▶ _Task objective_: Copy each line of the entries that includes the word "feature".

· · · · ·

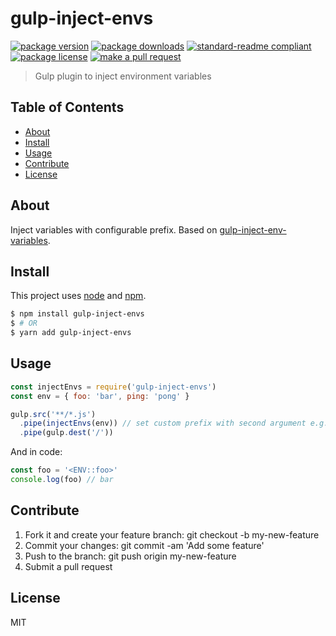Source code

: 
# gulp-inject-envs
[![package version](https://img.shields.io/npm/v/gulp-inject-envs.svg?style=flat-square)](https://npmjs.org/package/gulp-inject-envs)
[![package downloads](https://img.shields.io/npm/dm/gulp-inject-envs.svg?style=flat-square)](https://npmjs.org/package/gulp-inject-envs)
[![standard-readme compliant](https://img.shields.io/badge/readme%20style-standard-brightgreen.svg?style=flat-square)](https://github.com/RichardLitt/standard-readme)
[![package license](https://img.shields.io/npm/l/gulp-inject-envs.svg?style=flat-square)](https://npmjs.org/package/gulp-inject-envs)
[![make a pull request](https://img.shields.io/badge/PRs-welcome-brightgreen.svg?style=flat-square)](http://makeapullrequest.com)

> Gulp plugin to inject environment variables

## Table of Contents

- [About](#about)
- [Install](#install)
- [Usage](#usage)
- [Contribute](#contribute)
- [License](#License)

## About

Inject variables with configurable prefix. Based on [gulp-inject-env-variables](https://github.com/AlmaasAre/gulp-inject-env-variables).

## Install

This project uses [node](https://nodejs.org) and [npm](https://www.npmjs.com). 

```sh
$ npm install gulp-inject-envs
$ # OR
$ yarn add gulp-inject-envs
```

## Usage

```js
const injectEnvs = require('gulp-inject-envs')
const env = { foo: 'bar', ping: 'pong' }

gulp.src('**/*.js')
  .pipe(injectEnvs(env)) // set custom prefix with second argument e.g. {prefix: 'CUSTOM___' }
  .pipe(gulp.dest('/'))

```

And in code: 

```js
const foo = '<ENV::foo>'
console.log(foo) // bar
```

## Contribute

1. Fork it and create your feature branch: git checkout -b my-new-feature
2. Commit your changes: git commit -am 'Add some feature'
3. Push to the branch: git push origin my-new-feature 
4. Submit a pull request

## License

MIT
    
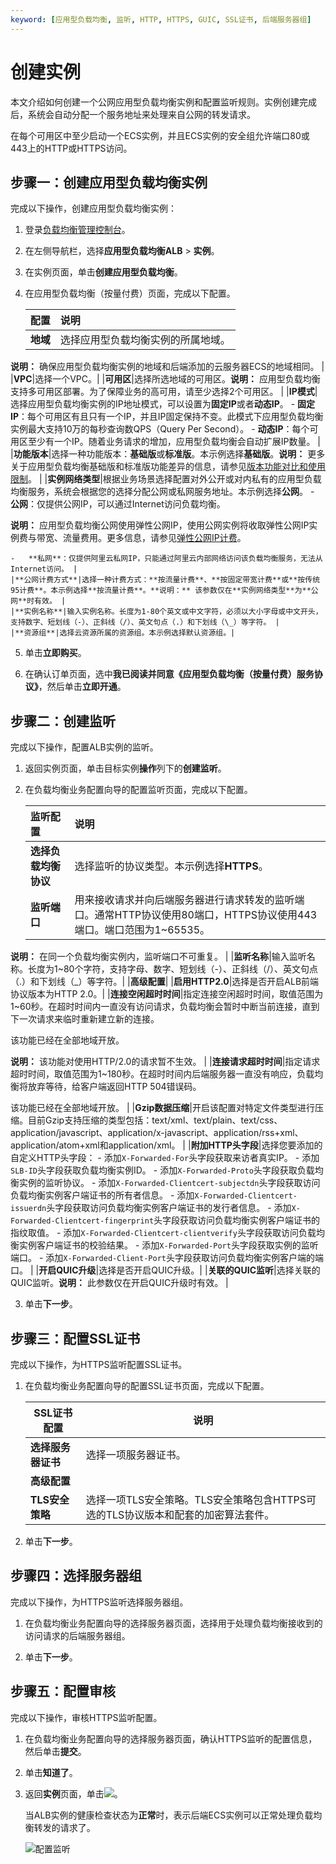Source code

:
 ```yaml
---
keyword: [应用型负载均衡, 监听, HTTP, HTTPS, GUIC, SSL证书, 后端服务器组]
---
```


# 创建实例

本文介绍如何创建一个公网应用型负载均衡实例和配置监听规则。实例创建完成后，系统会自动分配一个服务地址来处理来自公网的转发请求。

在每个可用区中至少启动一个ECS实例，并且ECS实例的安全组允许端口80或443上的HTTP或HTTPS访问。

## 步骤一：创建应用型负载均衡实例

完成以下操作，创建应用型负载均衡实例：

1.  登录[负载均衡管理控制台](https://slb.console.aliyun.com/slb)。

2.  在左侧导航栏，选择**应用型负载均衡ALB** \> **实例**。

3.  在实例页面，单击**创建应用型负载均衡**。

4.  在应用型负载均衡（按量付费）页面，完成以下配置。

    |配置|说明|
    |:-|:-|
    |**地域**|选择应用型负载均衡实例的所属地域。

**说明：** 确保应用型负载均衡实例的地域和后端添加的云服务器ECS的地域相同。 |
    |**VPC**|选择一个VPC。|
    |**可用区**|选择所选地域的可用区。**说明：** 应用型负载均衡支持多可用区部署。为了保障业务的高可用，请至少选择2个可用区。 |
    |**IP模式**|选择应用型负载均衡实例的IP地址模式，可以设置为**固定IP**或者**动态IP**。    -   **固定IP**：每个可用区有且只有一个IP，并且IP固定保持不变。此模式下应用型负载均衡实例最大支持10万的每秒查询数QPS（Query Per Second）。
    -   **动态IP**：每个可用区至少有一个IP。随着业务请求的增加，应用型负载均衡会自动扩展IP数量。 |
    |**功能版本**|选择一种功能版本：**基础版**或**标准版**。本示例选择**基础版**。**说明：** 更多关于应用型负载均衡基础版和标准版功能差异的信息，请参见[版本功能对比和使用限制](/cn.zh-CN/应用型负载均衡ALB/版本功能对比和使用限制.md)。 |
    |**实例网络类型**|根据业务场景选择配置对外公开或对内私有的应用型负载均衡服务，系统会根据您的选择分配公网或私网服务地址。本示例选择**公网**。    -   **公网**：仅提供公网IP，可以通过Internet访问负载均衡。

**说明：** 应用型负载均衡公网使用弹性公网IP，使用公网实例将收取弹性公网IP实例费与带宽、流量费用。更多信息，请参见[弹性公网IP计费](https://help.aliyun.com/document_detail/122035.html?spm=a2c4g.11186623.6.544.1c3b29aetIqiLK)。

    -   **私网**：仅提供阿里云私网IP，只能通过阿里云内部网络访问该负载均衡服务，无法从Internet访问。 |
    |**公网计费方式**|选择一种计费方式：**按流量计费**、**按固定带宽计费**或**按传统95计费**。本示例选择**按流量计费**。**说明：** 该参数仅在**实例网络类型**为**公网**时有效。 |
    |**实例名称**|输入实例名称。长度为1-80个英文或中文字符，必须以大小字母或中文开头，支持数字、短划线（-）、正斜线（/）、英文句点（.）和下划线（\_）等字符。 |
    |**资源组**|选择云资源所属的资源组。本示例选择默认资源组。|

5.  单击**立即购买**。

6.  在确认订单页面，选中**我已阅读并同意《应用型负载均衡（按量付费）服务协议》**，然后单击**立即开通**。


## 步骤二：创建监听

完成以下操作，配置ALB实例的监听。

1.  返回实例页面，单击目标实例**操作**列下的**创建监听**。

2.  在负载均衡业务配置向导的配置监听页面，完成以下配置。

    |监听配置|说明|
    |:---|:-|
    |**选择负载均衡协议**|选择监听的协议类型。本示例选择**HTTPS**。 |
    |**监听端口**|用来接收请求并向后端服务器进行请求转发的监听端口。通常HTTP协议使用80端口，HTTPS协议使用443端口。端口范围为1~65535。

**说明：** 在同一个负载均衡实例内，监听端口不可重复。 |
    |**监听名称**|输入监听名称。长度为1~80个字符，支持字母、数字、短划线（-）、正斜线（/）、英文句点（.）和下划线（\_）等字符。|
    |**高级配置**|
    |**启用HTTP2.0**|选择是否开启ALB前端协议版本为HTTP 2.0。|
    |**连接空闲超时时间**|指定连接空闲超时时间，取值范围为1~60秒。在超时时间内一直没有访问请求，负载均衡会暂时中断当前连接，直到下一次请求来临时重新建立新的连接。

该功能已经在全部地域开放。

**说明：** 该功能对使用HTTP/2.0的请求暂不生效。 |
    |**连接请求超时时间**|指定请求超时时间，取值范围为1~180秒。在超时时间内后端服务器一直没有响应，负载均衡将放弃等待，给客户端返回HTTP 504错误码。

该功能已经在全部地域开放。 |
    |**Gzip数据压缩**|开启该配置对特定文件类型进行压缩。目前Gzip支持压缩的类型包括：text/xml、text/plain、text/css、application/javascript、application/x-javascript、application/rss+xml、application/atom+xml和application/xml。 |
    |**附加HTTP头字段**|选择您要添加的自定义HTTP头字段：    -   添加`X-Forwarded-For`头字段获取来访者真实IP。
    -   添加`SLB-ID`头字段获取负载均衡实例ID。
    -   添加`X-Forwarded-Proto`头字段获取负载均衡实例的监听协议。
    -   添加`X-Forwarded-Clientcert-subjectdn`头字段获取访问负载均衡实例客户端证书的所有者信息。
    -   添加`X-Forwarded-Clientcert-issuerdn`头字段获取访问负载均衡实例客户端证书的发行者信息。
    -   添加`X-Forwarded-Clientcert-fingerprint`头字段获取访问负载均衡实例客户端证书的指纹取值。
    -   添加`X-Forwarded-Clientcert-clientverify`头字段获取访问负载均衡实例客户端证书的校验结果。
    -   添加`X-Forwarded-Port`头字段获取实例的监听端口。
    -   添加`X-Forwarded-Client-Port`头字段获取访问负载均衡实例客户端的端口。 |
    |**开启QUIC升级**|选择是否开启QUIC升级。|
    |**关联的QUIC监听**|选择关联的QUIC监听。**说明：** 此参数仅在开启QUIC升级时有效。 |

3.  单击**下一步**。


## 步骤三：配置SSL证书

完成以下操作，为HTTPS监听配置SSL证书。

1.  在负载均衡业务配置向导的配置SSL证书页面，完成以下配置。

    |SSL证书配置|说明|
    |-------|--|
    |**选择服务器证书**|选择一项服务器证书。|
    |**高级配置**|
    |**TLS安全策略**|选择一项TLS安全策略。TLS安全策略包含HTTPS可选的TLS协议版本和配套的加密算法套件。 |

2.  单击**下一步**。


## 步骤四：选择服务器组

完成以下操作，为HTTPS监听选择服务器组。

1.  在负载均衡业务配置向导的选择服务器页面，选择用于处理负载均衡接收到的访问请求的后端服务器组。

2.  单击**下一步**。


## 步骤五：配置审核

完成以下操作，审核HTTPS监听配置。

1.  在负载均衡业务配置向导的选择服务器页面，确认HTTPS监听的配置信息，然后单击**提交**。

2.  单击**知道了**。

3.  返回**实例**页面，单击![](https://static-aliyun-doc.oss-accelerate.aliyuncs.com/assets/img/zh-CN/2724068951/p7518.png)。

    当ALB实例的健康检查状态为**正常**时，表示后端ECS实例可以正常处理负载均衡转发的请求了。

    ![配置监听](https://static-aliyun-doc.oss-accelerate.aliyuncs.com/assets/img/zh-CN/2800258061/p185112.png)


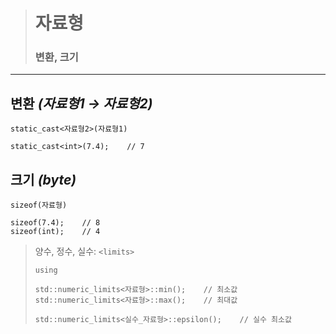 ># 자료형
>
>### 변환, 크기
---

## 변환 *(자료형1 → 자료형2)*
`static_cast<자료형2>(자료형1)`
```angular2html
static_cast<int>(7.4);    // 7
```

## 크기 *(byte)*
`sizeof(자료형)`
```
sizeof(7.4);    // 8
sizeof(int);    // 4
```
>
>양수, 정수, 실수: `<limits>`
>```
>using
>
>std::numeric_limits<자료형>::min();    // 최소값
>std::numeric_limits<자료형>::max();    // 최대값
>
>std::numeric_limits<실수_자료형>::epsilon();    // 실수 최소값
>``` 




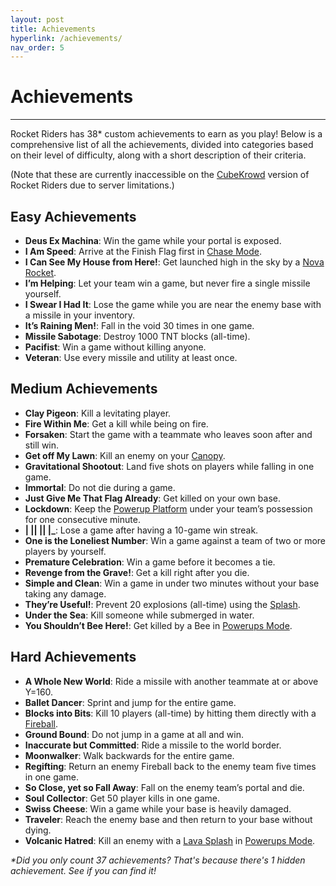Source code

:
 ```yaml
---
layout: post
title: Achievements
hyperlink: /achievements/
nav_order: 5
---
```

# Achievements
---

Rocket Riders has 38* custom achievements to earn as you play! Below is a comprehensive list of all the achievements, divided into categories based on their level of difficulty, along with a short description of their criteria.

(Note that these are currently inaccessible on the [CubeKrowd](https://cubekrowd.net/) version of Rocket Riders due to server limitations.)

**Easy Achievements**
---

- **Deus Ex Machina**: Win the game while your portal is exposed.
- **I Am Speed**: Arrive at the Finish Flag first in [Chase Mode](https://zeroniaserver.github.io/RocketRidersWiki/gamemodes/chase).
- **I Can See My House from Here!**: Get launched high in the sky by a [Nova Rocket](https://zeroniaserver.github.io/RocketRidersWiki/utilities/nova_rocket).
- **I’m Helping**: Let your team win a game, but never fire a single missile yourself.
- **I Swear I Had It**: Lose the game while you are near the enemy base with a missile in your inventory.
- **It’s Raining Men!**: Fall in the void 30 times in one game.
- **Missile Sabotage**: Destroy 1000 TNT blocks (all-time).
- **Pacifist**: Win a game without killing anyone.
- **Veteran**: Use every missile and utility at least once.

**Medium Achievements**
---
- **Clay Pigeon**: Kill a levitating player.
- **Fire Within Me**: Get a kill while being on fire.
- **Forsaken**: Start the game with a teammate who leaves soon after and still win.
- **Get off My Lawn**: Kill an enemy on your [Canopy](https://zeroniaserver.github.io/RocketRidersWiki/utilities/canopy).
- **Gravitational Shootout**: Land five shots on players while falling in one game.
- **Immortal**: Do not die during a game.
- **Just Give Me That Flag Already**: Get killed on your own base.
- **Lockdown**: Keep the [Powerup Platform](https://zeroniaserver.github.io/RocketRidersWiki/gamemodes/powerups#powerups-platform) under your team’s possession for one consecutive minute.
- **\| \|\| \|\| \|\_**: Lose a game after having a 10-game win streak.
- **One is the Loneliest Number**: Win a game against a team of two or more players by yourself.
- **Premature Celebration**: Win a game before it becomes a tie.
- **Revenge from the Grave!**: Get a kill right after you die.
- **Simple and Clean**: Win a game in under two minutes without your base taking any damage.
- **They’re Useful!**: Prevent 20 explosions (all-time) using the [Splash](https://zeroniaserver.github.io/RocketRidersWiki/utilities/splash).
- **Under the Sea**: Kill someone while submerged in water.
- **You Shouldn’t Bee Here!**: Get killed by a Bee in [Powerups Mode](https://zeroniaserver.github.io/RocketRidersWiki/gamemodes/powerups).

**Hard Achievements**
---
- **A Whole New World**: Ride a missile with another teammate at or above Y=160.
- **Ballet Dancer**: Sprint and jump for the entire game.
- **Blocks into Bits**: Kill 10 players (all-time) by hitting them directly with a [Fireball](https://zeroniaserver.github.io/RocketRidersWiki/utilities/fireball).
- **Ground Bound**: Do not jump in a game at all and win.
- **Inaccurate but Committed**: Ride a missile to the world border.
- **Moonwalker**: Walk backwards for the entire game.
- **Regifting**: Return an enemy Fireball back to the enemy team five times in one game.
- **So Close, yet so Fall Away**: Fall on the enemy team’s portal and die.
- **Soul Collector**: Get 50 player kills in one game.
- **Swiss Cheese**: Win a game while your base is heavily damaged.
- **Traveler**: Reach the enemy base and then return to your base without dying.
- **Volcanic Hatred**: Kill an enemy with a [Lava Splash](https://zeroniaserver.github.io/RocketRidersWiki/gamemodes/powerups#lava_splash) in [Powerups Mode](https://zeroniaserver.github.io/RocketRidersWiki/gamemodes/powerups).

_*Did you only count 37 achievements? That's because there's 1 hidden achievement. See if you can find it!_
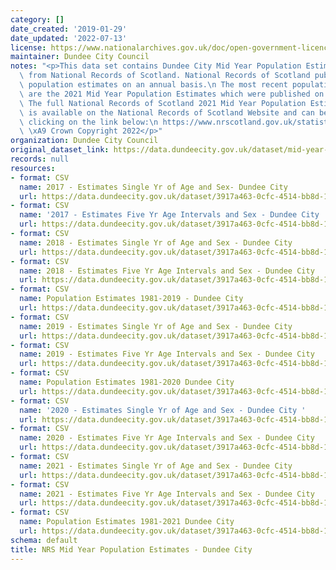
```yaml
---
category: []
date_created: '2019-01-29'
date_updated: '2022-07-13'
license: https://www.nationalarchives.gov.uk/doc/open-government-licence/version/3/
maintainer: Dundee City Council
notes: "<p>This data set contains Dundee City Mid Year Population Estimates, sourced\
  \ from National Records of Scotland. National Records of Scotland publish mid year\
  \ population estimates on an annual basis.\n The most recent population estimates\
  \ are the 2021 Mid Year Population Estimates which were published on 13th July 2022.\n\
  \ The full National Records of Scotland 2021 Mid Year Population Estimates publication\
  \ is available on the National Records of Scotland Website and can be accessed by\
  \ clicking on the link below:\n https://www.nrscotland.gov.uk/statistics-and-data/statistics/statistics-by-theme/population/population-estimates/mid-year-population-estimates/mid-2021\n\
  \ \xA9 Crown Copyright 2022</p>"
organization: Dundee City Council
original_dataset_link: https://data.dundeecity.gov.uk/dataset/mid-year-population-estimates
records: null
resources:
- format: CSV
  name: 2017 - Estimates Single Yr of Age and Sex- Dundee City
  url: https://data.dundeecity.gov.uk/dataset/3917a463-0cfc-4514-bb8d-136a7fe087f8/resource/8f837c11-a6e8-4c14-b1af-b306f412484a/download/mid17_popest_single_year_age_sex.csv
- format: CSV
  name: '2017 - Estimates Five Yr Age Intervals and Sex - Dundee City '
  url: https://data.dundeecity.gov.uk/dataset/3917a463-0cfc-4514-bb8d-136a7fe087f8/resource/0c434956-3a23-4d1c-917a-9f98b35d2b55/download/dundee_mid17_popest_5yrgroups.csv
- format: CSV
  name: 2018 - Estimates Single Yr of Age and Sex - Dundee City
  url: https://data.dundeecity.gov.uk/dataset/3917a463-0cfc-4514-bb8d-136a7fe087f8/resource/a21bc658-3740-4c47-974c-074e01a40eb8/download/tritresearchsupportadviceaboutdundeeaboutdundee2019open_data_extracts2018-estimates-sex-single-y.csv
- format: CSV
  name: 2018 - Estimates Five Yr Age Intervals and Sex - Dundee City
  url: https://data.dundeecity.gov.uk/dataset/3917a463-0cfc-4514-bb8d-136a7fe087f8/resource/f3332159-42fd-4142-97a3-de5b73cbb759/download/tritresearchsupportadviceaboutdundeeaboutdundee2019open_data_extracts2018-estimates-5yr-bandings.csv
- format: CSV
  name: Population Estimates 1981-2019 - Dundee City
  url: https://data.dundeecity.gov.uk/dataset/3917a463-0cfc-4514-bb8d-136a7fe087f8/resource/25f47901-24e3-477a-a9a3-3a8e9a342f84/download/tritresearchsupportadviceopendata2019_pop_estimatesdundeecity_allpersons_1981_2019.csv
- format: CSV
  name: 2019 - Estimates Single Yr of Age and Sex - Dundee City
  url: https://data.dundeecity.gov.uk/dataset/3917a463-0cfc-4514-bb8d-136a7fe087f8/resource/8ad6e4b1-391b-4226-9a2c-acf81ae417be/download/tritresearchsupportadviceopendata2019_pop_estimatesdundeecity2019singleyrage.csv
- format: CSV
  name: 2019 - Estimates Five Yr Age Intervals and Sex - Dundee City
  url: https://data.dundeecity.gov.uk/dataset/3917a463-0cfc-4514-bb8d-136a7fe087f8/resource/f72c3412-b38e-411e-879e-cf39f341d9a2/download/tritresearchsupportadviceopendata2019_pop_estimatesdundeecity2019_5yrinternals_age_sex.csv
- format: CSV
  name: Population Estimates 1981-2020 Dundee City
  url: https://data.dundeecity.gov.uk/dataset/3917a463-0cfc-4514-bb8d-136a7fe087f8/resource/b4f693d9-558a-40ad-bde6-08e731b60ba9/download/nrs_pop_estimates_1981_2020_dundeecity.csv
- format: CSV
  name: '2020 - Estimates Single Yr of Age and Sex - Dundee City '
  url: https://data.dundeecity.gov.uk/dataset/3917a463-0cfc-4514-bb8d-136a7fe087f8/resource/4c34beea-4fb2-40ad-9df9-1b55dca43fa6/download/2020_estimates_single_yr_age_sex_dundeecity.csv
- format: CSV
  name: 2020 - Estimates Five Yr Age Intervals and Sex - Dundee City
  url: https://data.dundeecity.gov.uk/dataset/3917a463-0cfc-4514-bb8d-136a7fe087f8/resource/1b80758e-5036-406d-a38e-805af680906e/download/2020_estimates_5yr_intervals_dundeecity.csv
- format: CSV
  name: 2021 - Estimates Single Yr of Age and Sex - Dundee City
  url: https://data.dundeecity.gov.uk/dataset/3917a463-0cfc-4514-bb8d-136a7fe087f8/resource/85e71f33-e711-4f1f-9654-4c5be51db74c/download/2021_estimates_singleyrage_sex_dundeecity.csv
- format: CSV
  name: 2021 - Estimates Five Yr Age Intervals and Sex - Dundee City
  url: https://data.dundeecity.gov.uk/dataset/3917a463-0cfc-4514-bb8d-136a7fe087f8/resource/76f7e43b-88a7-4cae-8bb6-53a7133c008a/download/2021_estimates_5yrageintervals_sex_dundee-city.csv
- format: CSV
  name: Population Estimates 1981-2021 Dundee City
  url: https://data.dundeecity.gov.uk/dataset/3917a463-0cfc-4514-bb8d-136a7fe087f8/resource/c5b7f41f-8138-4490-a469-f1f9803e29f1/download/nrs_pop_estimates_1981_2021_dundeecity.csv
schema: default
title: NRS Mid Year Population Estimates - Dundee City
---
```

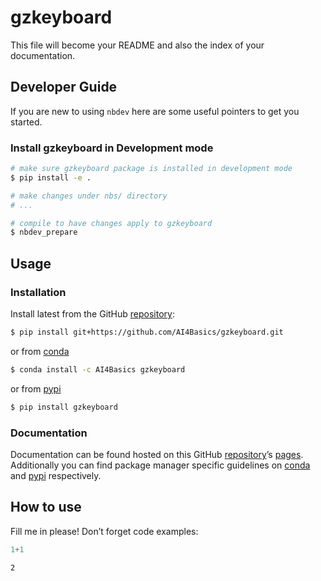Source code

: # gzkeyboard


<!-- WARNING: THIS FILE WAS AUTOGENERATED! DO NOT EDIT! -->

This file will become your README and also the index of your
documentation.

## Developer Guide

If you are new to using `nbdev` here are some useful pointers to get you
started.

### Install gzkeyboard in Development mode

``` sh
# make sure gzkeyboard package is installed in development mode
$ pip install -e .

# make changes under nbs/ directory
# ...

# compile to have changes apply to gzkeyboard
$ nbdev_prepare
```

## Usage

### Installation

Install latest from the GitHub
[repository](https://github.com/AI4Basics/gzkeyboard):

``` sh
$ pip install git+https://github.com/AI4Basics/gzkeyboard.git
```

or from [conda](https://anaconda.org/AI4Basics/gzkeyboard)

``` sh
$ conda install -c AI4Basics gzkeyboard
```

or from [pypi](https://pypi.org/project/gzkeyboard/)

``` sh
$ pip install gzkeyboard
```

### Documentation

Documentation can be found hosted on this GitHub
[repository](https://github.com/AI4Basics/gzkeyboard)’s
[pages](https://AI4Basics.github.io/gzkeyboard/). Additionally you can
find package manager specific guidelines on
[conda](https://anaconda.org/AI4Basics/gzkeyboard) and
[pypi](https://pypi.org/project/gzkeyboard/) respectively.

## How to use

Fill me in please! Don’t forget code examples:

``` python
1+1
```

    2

· · · · ·

▶ _Answer to this exercise_:
1. Fork it and create your feature branch: git checkout -b my-new-feature
2. Commit your changes: git commit -am 'Add some feature'
3. Push to the branch: git push origin my-new-feature 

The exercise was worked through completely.